Cho had been living in the US since he was eight, but this was an immigrant who could not quite fit in, though he was living in Virginia which, with its 4.5 % population of Asians, was one of the states with a relatively higher proportion of Asians.

It could or could not have anything to do with his being Asian, but Koreans took his being ethnically Korean very personally. They apologised for his actions as though they themselves were responsible for the massacre. Cho's outburst affected not only the Koreans, but also the Chinese, the Japanese, and anyone else who looked like a Korean to the Americans. It did not matter how long they had already been living in the US; the backlash targeted anyone who looked Asian.

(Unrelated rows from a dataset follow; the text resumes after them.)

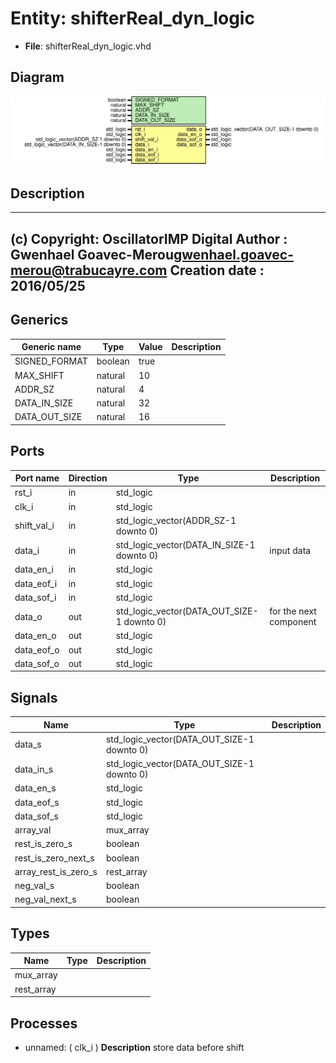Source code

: # Entity: shifterReal_dyn_logic

- **File**: shifterReal_dyn_logic.vhd
## Diagram

![Diagram](shifterReal_dyn_logic.svg "Diagram")
## Description

-------------------------------------------------------------------------
 (c) Copyright: OscillatorIMP Digital
 Author : Gwenhael Goavec-Merou<gwenhael.goavec-merou@trabucayre.com>
 Creation date : 2016/05/25
-------------------------------------------------------------------------
## Generics

| Generic name  | Type    | Value | Description |
| ------------- | ------- | ----- | ----------- |
| SIGNED_FORMAT | boolean | true  |             |
| MAX_SHIFT     | natural | 10    |             |
| ADDR_SZ       | natural | 4     |             |
| DATA_IN_SIZE  | natural | 32    |             |
| DATA_OUT_SIZE | natural | 16    |             |
## Ports

| Port name   | Direction | Type                                       | Description            |
| ----------- | --------- | ------------------------------------------ | ---------------------- |
| rst_i       | in        | std_logic                                  |                        |
| clk_i       | in        | std_logic                                  |                        |
| shift_val_i | in        | std_logic_vector(ADDR_SZ-1 downto 0)       |                        |
| data_i      | in        | std_logic_vector(DATA_IN_SIZE-1 downto 0)  | input data             |
| data_en_i   | in        | std_logic                                  |                        |
| data_eof_i  | in        | std_logic                                  |                        |
| data_sof_i  | in        | std_logic                                  |                        |
| data_o      | out       | std_logic_vector(DATA_OUT_SIZE-1 downto 0) | for the next component |
| data_en_o   | out       | std_logic                                  |                        |
| data_eof_o  | out       | std_logic                                  |                        |
| data_sof_o  | out       | std_logic                                  |                        |
## Signals

| Name                 | Type                                       | Description |
| -------------------- | ------------------------------------------ | ----------- |
| data_s               | std_logic_vector(DATA_OUT_SIZE-1 downto 0) |             |
| data_in_s            | std_logic_vector(DATA_OUT_SIZE-1 downto 0) |             |
| data_en_s            | std_logic                                  |             |
| data_eof_s           | std_logic                                  |             |
| data_sof_s           | std_logic                                  |             |
| array_val            | mux_array                                  |             |
| rest_is_zero_s       | boolean                                    |             |
| rest_is_zero_next_s  | boolean                                    |             |
| array_rest_is_zero_s | rest_array                                 |             |
| neg_val_s            | boolean                                    |             |
|  neg_val_next_s      | boolean                                    |             |
## Types

| Name       | Type | Description |
| ---------- | ---- | ----------- |
| mux_array  |      |             |
| rest_array |      |             |
## Processes
- unnamed: ( clk_i )
**Description**
 store data before shift 
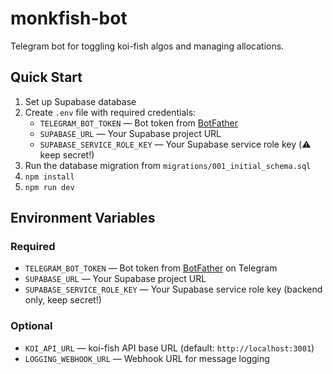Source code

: # monkfish-bot

Telegram bot for toggling koi-fish algos and managing allocations.

## Quick Start
1. Set up Supabase database
2. Create `.env` file with required credentials:
   - `TELEGRAM_BOT_TOKEN` — Bot token from [BotFather](https://t.me/botfather)
   - `SUPABASE_URL` — Your Supabase project URL
   - `SUPABASE_SERVICE_ROLE_KEY` — Your Supabase service role key (⚠️ keep secret!)
3. Run the database migration from `migrations/001_initial_schema.sql`
4. `npm install`
5. `npm run dev`


## Environment Variables

### Required
- `TELEGRAM_BOT_TOKEN` — Bot token from [BotFather](https://t.me/botfather) on Telegram
- `SUPABASE_URL` — Your Supabase project URL
- `SUPABASE_SERVICE_ROLE_KEY` — Your Supabase service role key (backend only, keep secret!)

### Optional
- `KOI_API_URL` — koi-fish API base URL (default: `http://localhost:3001`)
- `LOGGING_WEBHOOK_URL` — Webhook URL for message logging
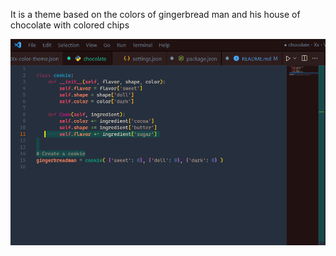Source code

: It is a theme based on the colors of gingerbread man and his house of chocolate with colored chips

![Cookie](choco.png)

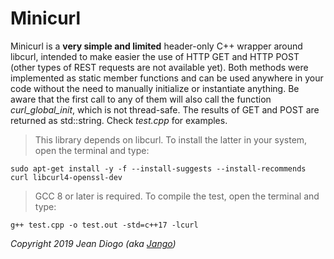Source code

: # Minicurl

Minicurl is a **very simple and limited** header-only C++ wrapper around libcurl, intended to make easier the use of HTTP GET and HTTP POST (other types of REST requests are not available yet). Both methods were implemented as static member functions and can be used anywhere in your code without the need to manually initialize or instantiate anything. Be aware that the first call to any of them will also call the function *curl_global_init*, which is not thread-safe. The results of GET and POST are returned as std::string. Check *test.cpp* for examples.

> This library depends on libcurl. To install the latter in your system, open the terminal and type:

	sudo apt-get install -y -f --install-suggests --install-recommends curl libcurl4-openssl-dev

> GCC 8 or later is required. To compile the test, open the terminal and type:

	g++ test.cpp -o test.out -std=c++17 -lcurl

*Copyright 2019 Jean Diogo (aka [Jango](mailto:jeandiogo@gmail.com))*

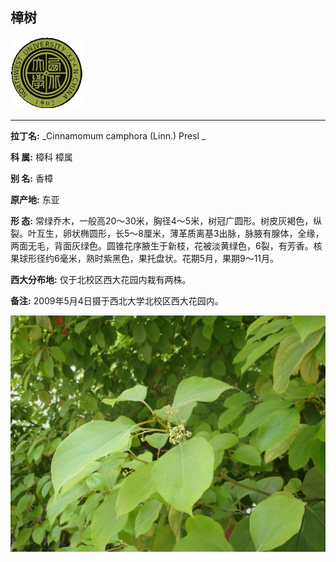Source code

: ## 樟树

![西北大学校园网络植物志](../JPG/nwu.gif)

---

**拉丁名:**  _Cinnamomum camphora (Linn.) Presl _

**科 属:** 樟科 樟属

**别 名:** 香樟

**原产地:** 东亚

**形  态:** 常绿乔木，一般高20～30米，胸径4～5米，树冠广圆形。树皮灰褐色，纵裂。叶互生，卵状椭圆形，长5～8厘米，薄革质离基3出脉，脉腋有腺体，全缘，两面无毛，背面灰绿色。圆锥花序腋生于新枝，花被淡黄绿色，6裂，有芳香。核果球形径约6毫米，熟时紫黑色，果托盘状。花期5月，果期9～11月。

**西大分布地:** 仅于北校区西大花园内栽有两株。

**备注:** 2009年5月4日摄于西北大学北校区西大花园内。

![樟树](../JPG/樟树1.JPG) 

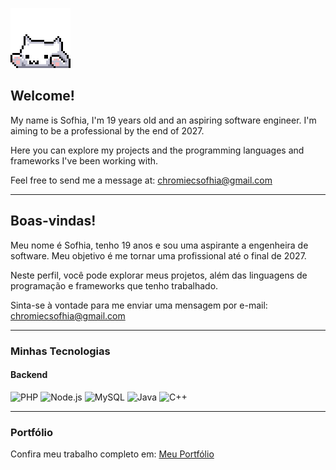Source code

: ![Little kitty](./images/gatinho.gif)

## Welcome!

My name is Sofhia, I'm 19 years old and an aspiring software engineer. I'm aiming to be a professional by the end of 2027.

Here you can explore my projects and the programming languages and frameworks I've been working with.

Feel free to send me a message at: chromiecsofhia@gmail.com

---

## Boas-vindas!

Meu nome é Sofhia, tenho 19 anos e sou uma aspirante a engenheira de software. Meu objetivo é me tornar uma profissional até o final de 2027.

Neste perfil, você pode explorar meus projetos, além das linguagens de programação e frameworks que tenho trabalhado.

Sinta-se à vontade para me enviar uma mensagem por e-mail: chromiecsofhia@gmail.com

---

### Minhas Tecnologias

#### Backend
![PHP](https://img.shields.io/badge/PHP-777BB4?style=for-the-badge&logo=php&logoColor=white)
![Node.js](https://img.shields.io/badge/Node.js-339933?style=for-the-badge&logo=nodedotjs&logoColor=white)
![MySQL](https://img.shields.io/badge/MySQL-4479A1?style=for-the-badge&logo=mysql&logoColor=white)
![Java](https://img.shields.io/badge/Java-007396?style=for-the-badge&logo=java&logoColor=white)
![C++](https://img.shields.io/badge/C%2B%2B-00599C?style=for-the-badge&logo=c%2B%2B&logoColor=white)

---

### Portfólio

Confira meu trabalho completo em: [Meu Portfólio](https://sofhiac.github.io/portfolio-2025/)
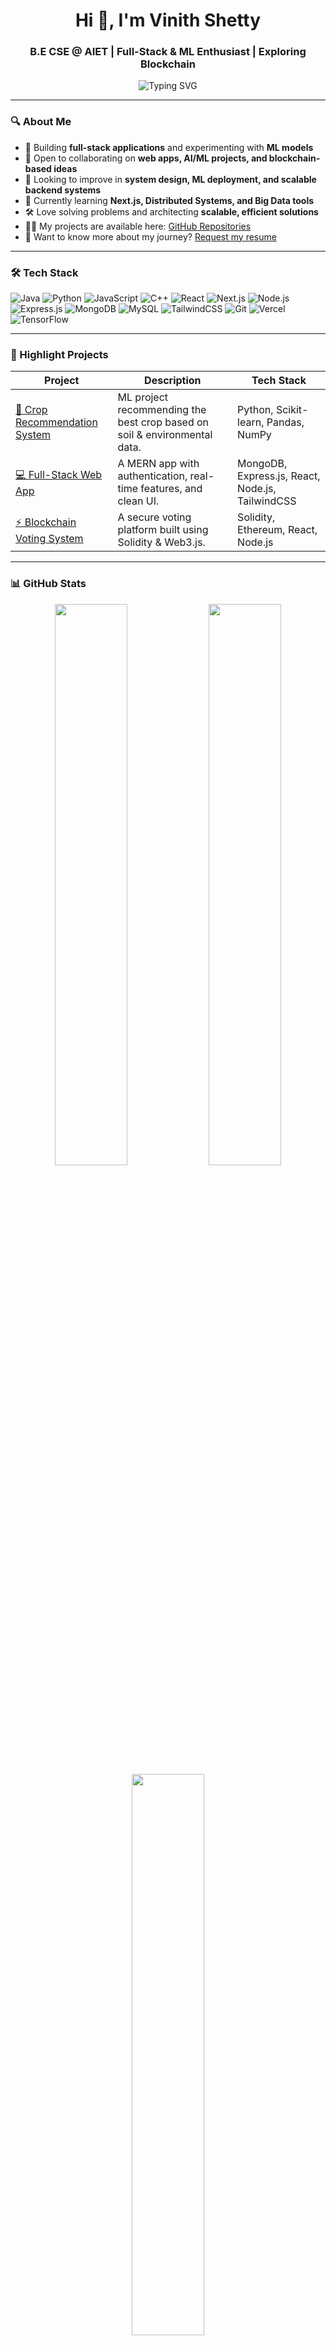 <h1 align="center">Hi 👋, I'm Vinith Shetty</h1>
<h3 align="center">B.E CSE @ AIET | Full-Stack & ML Enthusiast | Exploring Blockchain</h3>

<p align="center">
  <img src="https://readme-typing-svg.herokuapp.com?font=Fira+Code&size=22&pause=1000&center=true&vCenter=true&width=700&lines=Full-Stack+Developer+🚀;Exploring+Machine+Learning+📊;Interested+in+Blockchain+%26+Cloud+☁️" alt="Typing SVG" />
</p>

---

### 🔍 About Me

- 🔭 Building **full-stack applications** and experimenting with **ML models**  
- 👯 Open to collaborating on **web apps, AI/ML projects, and blockchain-based ideas**  
- 🤝 Looking to improve in **system design, ML deployment, and scalable backend systems**  
- 🌱 Currently learning **Next.js, Distributed Systems, and Big Data tools**  
- 🛠️ Love solving problems and architecting **scalable, efficient solutions**  
- 👨‍💻 My projects are available here: [GitHub Repositories](https://github.com/ShettyVinith?tab=repositories)  
- 📄 Want to know more about my journey? [Request my resume](mailto:vinithshetty9372@gmail.com?subject=Requesting%20your%20resume)

---

### 🛠️ Tech Stack  

![Java](https://img.shields.io/badge/Java-%23ED8B00.svg?style=flat&logo=openjdk&logoColor=white)
![Python](https://img.shields.io/badge/Python-%233776AB.svg?style=flat&logo=python&logoColor=white)
![JavaScript](https://img.shields.io/badge/JavaScript-%23F7DF1E.svg?style=flat&logo=javascript&logoColor=black)
![C++](https://img.shields.io/badge/C++-%2300599C.svg?style=flat&logo=c%2B%2B&logoColor=white)
![React](https://img.shields.io/badge/React-%2320232a.svg?style=flat&logo=react&logoColor=%2361DAFB)
![Next.js](https://img.shields.io/badge/Next.js-000000?style=flat&logo=nextdotjs&logoColor=white)
![Node.js](https://img.shields.io/badge/Node.js-339933?style=flat&logo=node.js&logoColor=white)
![Express.js](https://img.shields.io/badge/Express.js-%23000000.svg?style=flat&logo=express&logoColor=white)
![MongoDB](https://img.shields.io/badge/MongoDB-%2347A248.svg?style=flat&logo=mongodb&logoColor=white)
![MySQL](https://img.shields.io/badge/MySQL-%234479A1.svg?style=flat&logo=mysql&logoColor=white)
![TailwindCSS](https://img.shields.io/badge/TailwindCSS-%2338B2AC.svg?style=flat&logo=tailwind-css&logoColor=white)
![Git](https://img.shields.io/badge/Git-%23F05032.svg?style=flat&logo=git&logoColor=white)
![Vercel](https://img.shields.io/badge/Vercel-%23000000.svg?style=flat&logo=vercel&logoColor=white)
![TensorFlow](https://img.shields.io/badge/TensorFlow-%23FF6F00.svg?style=flat&logo=tensorflow&logoColor=white)

---

### 📌 Highlight Projects  

| Project | Description | Tech Stack |
|---------|-------------|------------|
| [🌱 Crop Recommendation System](https://github.com/ShettyVinith/Crop-Recommendation-System) | ML project recommending the best crop based on soil & environmental data. | Python, Scikit-learn, Pandas, NumPy |
| [💻 Full-Stack Web App](https://github.com/ShettyVinith) | A MERN app with authentication, real-time features, and clean UI. | MongoDB, Express.js, React, Node.js, TailwindCSS |
| [⚡ Blockchain Voting System](https://github.com/ShettyVinith) | A secure voting platform built using Solidity & Web3.js. | Solidity, Ethereum, React, Node.js |

---

### 📊 GitHub Stats  

<p align="center">
  <img src="https://github-readme-stats.vercel.app/api?username=ShettyVinith&show_icons=true&theme=nightowl" width="48%" />
  <img src="https://streak-stats.demolab.com?user=ShettyVinith&theme=nightowl" width="48%" />
  <img src="https://github-readme-stats.vercel.app/api/top-langs/?username=ShettyVinith&layout=compact&theme=nightowl" width="48%" />
</p>

---

### 🌐 Let's Connect!  

[![LinkedIn](https://img.shields.io/badge/LinkedIn-0077B5?style=flat&logo=linkedin&logoColor=white)](https://www.linkedin.com/in/shettyvinith)  
[![GitHub](https://img.shields.io/badge/GitHub-181717?style=flat&logo=github&logoColor=white)](https://github.com/ShettyVinith)  
[![X](https://img.shields.io/badge/Twitter(X)-000000?style=flat&logo=x&logoColor=white)](https://x.com/ShettyVinith11)  
[![Email](https://img.shields.io/badge/Email-EA4335?style=flat&logo=gmail&logoColor=white)](mailto:vinithshetty9372@gmail.com)  

---

_“Code, learn, build — repeat.”_
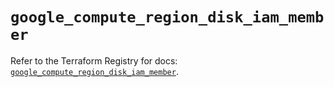 # `google_compute_region_disk_iam_member`

Refer to the Terraform Registry for docs: [`google_compute_region_disk_iam_member`](https://registry.terraform.io/providers/hashicorp/google/6.14.1/docs/resources/compute_region_disk_iam_member).
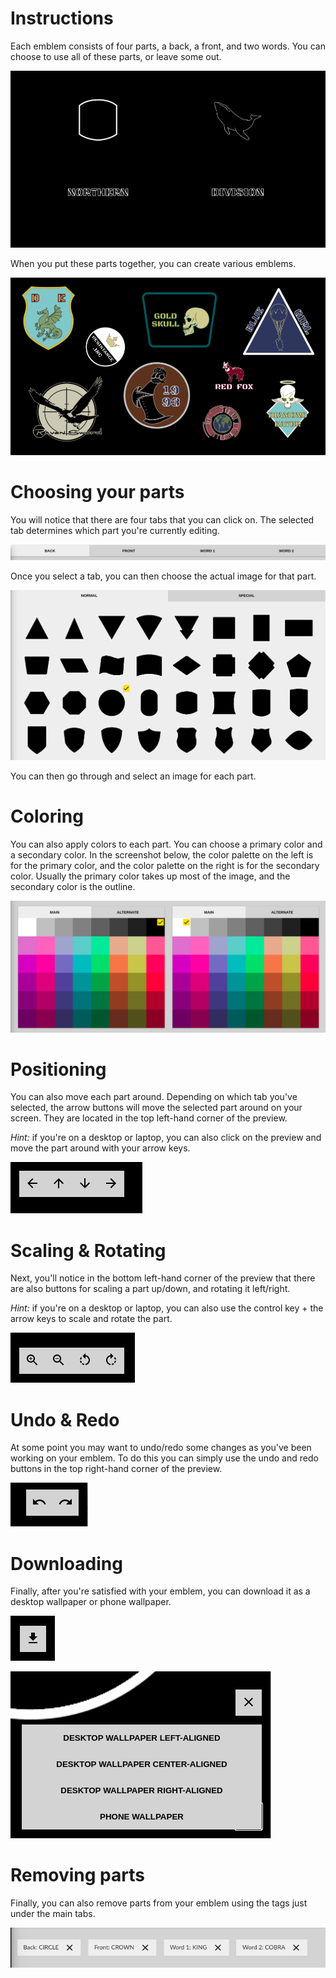 # Instructions

Each emblem consists of four parts, a back, a front, and two words. You can choose to use all of these parts, or leave some out.

![Different parts of an emblem](assets/different-parts.jpg)

When you put these parts together, you can create various emblems.

![Example emblems you could create](assets/hero-image.png)

# Choosing your parts

You will notice that there are four tabs that you can click on. The selected tab determines which part you're currently editing.

![The four main tabs](assets/tabs-screenshot.png)

Once you select a tab, you can then choose the actual image for that part.

![Menu for choosing a part image](assets/parts-menu.png)

You can then go through and select an image for each part.

# Coloring

You can also apply colors to each part. You can choose a primary color and a secondary color. In the screenshot below, the color palette on the left is for the primary color, and the color palette on the right is for the secondary color. Usually the primary color takes up most of the image, and the secondary color is the outline.

![Menus for choosing primary and secondary colors](assets/color-menus.png)

# Positioning

You can also move each part around. Depending on which tab you've selected, the arrow buttons will move the selected part around on your screen. They are located in the top left-hand corner of the preview.

*Hint:* if you're on a desktop or laptop, you can also click on the preview and move the part around with your arrow keys.

![Buttons for moving the parts](assets/arrow-keys.png)

# Scaling & Rotating

Next, you'll notice in the bottom left-hand corner of the preview that there are also buttons for scaling a part up/down, and rotating it left/right.

*Hint:* if you're on a desktop or laptop, you can also use the control key + the arrow keys to scale and rotate the part.

![Buttons for scaling and rotating the parts](assets/scaling-and-rotating.png)

# Undo & Redo

At some point you may want to undo/redo some changes as you've been working on your emblem. To do this you can simply use the undo and redo buttons in the top right-hand corner of the preview.

![Buttons for undoing and redoing actions](assets/undo-redo.png)

# Downloading

Finally, after you're satisfied with your emblem, you can download it as a desktop wallpaper or phone wallpaper.

![Button for downloading wallpapers](assets/download.png)

![Buttons for downloading different wallpapers](assets/download-menu.png)

# Removing parts

Finally, you can also remove parts from your emblem using the tags just under the main tabs.

![Tags for removing parts](assets/tags.png)
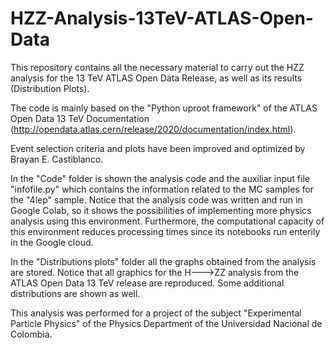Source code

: # HZZ-Analysis-13TeV-ATLAS-Open-Data
This repository contains all the necessary material to carry out the HZZ analysis for the 13 TeV ATLAS Open Data Release, as well as its results (Distribution Plots).

The code is mainly based on the "Python uproot framework" of the ATLAS Open Data 13 TeV Documentation (http://opendata.atlas.cern/release/2020/documentation/index.html). 

Event selection criteria and plots have been improved and optimized by Brayan E. Castiblanco.

In the "Code" folder is shown the analysis code and the auxiliar input file "infofile.py" which contains the information related to the MC samples for the "4lep" sample. Notice that the analysis code was written and run in Google Colab, so it shows the possibilities of implementing more physics analysis using this environment. Furthermore, the computational capacity of this environment reduces processing times since its notebooks run enterily in the Google cloud.

In the "Distributions plots" folder all the graphs obtained from the analysis are stored. Notice that all graphics for the H--->ZZ analysis from the ATLAS Open Data 13 TeV release are reproduced. Some additional distributions are shown as well. 

This analysis was performed for a project of the subject "Experimental Particle Physics" of the Physics Department of the Universidad Nacional de Colombia. 

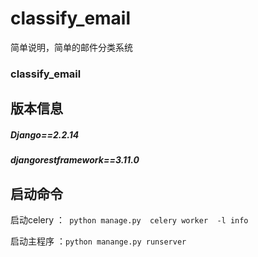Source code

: # classify_email
简单说明，简单的邮件分类系统
### classify_email
## 版本信息
#####  Django==2.2.14
##### djangorestframework==3.11.0
## 启动命令
启动celery ：` python manage.py  celery worker  -l info`

启动主程序 ：`python manange.py runserver`

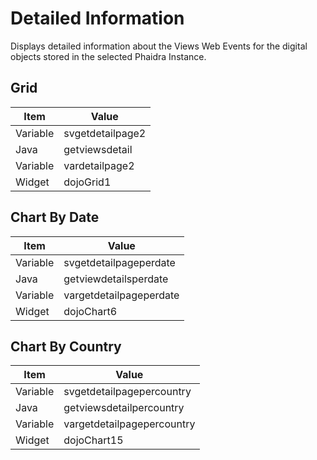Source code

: # Detailed Information

Displays detailed information about the Views Web Events for the digital objects stored in the selected Phaidra Instance.

## Grid

|Item | Value |
| -- | -- |
|Variable | svgetdetailpage2 |
|Java| getviewsdetail |
|Variable| vardetailpage2 |
|Widget |dojoGrid1|


## Chart By Date

|Item | Value |
| -- | -- |
|Variable | svgetdetailpageperdate |
|Java| getviewdetailsperdate |
|Variable| vargetdetailpageperdate |
|Widget | dojoChart6 |

## Chart By Country

|Item | Value |
| -- | -- |
|Variable | svgetdetailpagepercountry |
|Java| getviewsdetailpercountry |
|Variable| vargetdetailpagepercountry |
|Widget | dojoChart15 |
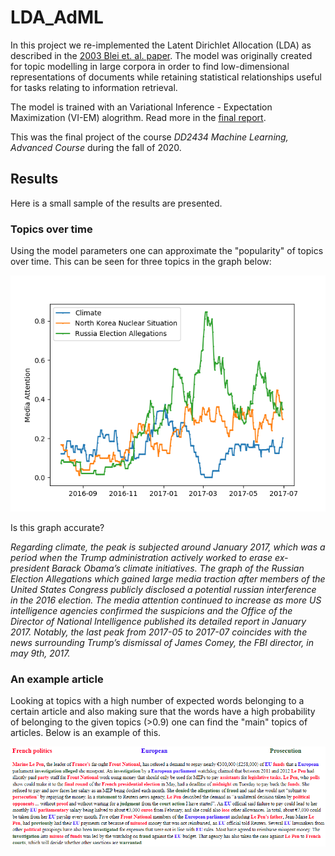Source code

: # LDA_AdML

In this project we re-implemented the Latent Dirichlet Allocation (LDA) as described in the [2003 Blei et. al. paper](https://github.com/Javigsv/LDA_AdML/blob/main/LDA%20paper.pdf). The model was originally created for topic modelling in large corpora in order to find low-dimensional representations of documents while retaining statistical relationships useful for tasks relating to information retrieval.

The model is trained with an Variational Inference - Expectation Maximization (VI-EM) alogrithm. Read more in the [final report](https://github.com/Javigsv/LDA_AdML/blob/main/Report%20-%20Large%20VI%20-%20DD2434.pdf).

This was the final project of the course _DD2434 Machine Learning, Advanced Course_ during the fall of 2020.

## Results

Here is a small sample of the results are presented.

### Topics over time

Using the model parameters one can approximate the "popularity" of topics over time. This can be seen for three topics in the graph below:

![Topics over time](/Images/topicsovertime.png)

Is this graph accurate?

_Regarding climate, the peak is subjected around January 2017, which was a period when the Trump administration actively worked to erase ex-president Barack Obama’s climate initiatives. The graph of the Russian Election Allegations which gained large media traction after members of the United States Congress publicly disclosed a potential russian interference in the 2016 election. The media attention continued to increase as more US intelligence agencies confirmed the suspicions and the Office of the Director of National Intelligence published its detailed report in January 2017. Notably, the last peak from 2017-05 to 2017-07 coincides with the news surrounding Trump’s dismissal of James Comey, the FBI director, in may 9th, 2017._

### An example article

Looking at topics with a high number of expected words belonging to a certain article and also making sure that the words have a high probability of belonging to the given topics (>0.9) one can find the "main" topics of articles. Below is an example of this.

![Example article](/Images/ExampleArticle.png)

Chinese Wayne Chiang would know this. In the hours following the massacre, he was identified from his profiles on social networking sites such as Facebook as the one responsible. He got 80,000 more hits on his website. As Chiang himself said on an interview: "It was five for five. I was Asian, I lived in (the dorm), I go to V Tech, I recently broke up with my girlfriend and I collect guns."

He is still getting hate mail, like this one posted on his site 11 days after the killings.

"Are you the one related to the VA Tech shooter Cho Seung Hui? One of my friends attends VA tech and the last thing she needs is another dumb chink going crazy.

Go swim back to North Korea with the rest of your communist, anti-American gooks, and take your ugly little rice-eating relatives with you."

Anti-Asian incidents have traditionally brought disparate Asian communities together.

In 1982, Chinese-American Vincent Chin got into a scuffle with Ronald Ebens at his bachelor party held at a Detriot strip club. Ebens later caught up with Chin after they left. With his stepson Nitz, he bludgeoned Chin with a baseball bat. Witnesses said Ebens, an autoworker who had been laid off, had yelled at Chin, "It's because of you little motherf**kers that we're out of work."

Ebens had mistaken Chin for a Japanese. Chin died five days later.

That incident is regarded as a milestone in Asian-American history. The New York Times noted in 1983 that traditionally rival ethnic groups, including Japanese, Koreans, Chinese and Vietnamese, were banding together to form action groups.

"It's come to the point that as long as you 'look' Asian, you're open to attack, regardless of which group you belong to,'' said Stewart Kwoh, director of the Asian Pacific Legal Center.

Ellen Young, the first Asian American in the New York State Assembly, believes the situation has improved for Asians.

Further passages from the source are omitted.